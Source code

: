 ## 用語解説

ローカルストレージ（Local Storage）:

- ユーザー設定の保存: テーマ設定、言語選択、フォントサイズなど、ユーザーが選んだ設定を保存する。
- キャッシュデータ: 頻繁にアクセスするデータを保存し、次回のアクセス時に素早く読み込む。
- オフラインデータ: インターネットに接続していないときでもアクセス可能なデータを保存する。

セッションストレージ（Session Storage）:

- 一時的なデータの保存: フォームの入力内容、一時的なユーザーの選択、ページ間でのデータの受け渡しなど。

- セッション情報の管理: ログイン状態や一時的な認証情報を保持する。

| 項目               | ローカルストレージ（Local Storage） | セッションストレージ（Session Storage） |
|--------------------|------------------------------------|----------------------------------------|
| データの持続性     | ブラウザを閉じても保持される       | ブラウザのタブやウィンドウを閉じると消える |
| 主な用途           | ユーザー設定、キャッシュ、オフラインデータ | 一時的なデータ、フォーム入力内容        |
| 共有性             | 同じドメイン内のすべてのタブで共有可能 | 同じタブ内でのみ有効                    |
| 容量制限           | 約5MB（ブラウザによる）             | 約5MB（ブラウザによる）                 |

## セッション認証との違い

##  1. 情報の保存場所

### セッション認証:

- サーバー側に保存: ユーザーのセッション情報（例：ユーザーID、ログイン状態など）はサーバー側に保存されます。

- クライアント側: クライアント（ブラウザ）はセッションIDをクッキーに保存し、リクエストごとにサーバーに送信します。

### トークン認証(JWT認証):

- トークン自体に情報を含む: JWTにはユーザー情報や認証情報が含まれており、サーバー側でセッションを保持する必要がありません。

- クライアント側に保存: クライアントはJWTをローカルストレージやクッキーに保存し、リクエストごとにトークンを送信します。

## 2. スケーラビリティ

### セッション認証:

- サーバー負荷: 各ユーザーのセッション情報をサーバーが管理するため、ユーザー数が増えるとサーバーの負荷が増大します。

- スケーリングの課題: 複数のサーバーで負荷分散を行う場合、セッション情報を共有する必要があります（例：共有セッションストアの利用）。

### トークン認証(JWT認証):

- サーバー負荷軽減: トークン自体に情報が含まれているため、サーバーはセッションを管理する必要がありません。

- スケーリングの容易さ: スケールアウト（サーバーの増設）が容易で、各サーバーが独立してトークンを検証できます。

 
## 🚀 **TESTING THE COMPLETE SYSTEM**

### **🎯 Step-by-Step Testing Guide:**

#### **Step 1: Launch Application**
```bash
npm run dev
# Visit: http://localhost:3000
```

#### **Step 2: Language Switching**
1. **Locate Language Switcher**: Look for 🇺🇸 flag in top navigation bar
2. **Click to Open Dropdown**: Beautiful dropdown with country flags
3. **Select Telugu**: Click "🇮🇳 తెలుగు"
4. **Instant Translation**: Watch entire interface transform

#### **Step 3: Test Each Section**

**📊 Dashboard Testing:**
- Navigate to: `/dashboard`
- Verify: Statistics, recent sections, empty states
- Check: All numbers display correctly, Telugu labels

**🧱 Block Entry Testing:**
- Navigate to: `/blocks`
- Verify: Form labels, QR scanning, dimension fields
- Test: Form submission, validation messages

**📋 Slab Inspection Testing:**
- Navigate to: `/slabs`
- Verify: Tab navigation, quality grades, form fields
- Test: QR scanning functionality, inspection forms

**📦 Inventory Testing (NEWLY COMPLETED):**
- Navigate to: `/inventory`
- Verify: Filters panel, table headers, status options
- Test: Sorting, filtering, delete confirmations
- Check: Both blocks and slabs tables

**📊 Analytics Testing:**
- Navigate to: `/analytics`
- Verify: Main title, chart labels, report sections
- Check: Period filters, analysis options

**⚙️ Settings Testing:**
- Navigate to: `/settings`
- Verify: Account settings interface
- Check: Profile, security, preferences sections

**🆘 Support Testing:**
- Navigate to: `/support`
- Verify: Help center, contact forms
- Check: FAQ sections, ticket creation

========================================

== TASK BRIEF ==
For each line in the entries that contains the string "Session", make a copy.

== TASK ANSWER ==
セッションストレージ（Session Storage）:
| 項目               | ローカルストレージ（Local Storage） | セッションストレージ（Session Storage） |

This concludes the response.